So here’s the things I had to learn:


  • All about how HTML stores things in the DOM (don’t ask if you don’t know).

  • Javascript (which isn’t Java, BTW). My last serious programming language was Pascal for the Mac and it WASN’T object-oriented like its successor C++. So I was more than a little weak on all this object model stuff but now I’ve got my classes, objects, methods, properties, functions, and constructors pretty well straightened out.

  • How Javascript interacts with the DOM.

  • More about XML – it’s the right way to get data into Mary’s spreadsheet and anywhere else we may want to put it.

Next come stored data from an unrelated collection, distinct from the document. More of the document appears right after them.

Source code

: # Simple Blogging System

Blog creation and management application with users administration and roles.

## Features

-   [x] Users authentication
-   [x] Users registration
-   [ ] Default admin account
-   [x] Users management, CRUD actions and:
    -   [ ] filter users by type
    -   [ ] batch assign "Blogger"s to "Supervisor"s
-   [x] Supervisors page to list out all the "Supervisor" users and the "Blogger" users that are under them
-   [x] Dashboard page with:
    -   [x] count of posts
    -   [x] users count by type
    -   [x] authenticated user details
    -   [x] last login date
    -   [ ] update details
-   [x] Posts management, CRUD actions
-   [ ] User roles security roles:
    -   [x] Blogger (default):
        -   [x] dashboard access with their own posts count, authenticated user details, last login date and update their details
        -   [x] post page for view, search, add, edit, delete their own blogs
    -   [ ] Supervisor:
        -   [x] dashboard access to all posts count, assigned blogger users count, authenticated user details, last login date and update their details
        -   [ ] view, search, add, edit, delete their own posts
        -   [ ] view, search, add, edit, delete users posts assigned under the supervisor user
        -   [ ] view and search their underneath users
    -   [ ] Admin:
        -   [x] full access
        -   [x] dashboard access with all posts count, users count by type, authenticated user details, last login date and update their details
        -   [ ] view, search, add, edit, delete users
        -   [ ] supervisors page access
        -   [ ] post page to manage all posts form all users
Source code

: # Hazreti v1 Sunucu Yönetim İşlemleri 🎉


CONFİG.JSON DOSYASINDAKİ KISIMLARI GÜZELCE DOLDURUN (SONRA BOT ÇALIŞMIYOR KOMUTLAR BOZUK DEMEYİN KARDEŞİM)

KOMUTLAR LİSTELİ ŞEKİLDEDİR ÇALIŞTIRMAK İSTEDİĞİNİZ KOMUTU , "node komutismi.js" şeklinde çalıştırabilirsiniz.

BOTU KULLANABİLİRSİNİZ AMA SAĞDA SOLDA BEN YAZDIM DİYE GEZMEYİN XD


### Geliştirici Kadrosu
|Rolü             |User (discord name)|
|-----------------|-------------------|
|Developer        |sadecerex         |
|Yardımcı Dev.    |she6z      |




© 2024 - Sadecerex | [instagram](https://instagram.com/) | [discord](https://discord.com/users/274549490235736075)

  • How to read and write file in Visual Basic because that’s how I’m going to do it until I have server (I know this’ll only work on Windows but that limitation’ll go away when the server comes).

  • How Visual Basic interacts with the DOM.

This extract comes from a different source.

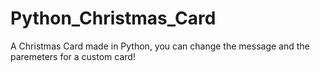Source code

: # Python_Christmas_Card
A Christmas Card made in Python, you can change the message and the paremeters for a custom card!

  • A development environment. Writing code in notepad got old quickly. Now I’m using Antechinus Javascript Editor. It’s been helpful so far and has a very good Javascript tutorial with it but I’ve got nothing to compare it to.

  • What an “HTA” is. It’s basically code written with web tools like HTML and Javascript that run on your computer like an application. Turns out that’s what the protype’ll be because it has to read and write files on my computer (remember, no server) and browsers don’t, in general, allow code that does that so that malicious web pages won’t steal or destroy local data.

But, despite all my whining, it’s really a lot easier to learn new stuff than it used to be. Everything you need is online so you never don’t have critical documentation. If you Google “xxx tutorial”, you inevitably find several good tutorials on xxx. The ones from W3 Schools are always good; they’re free; and there’s a good sandbox there to play in.

If you Google something like “Read Local Files in Browser”, you find someone on a forum or in a blog who’s answered the question for someone else. That’s how I found about HTAs.


That’s all for now; I’ve got a deadline.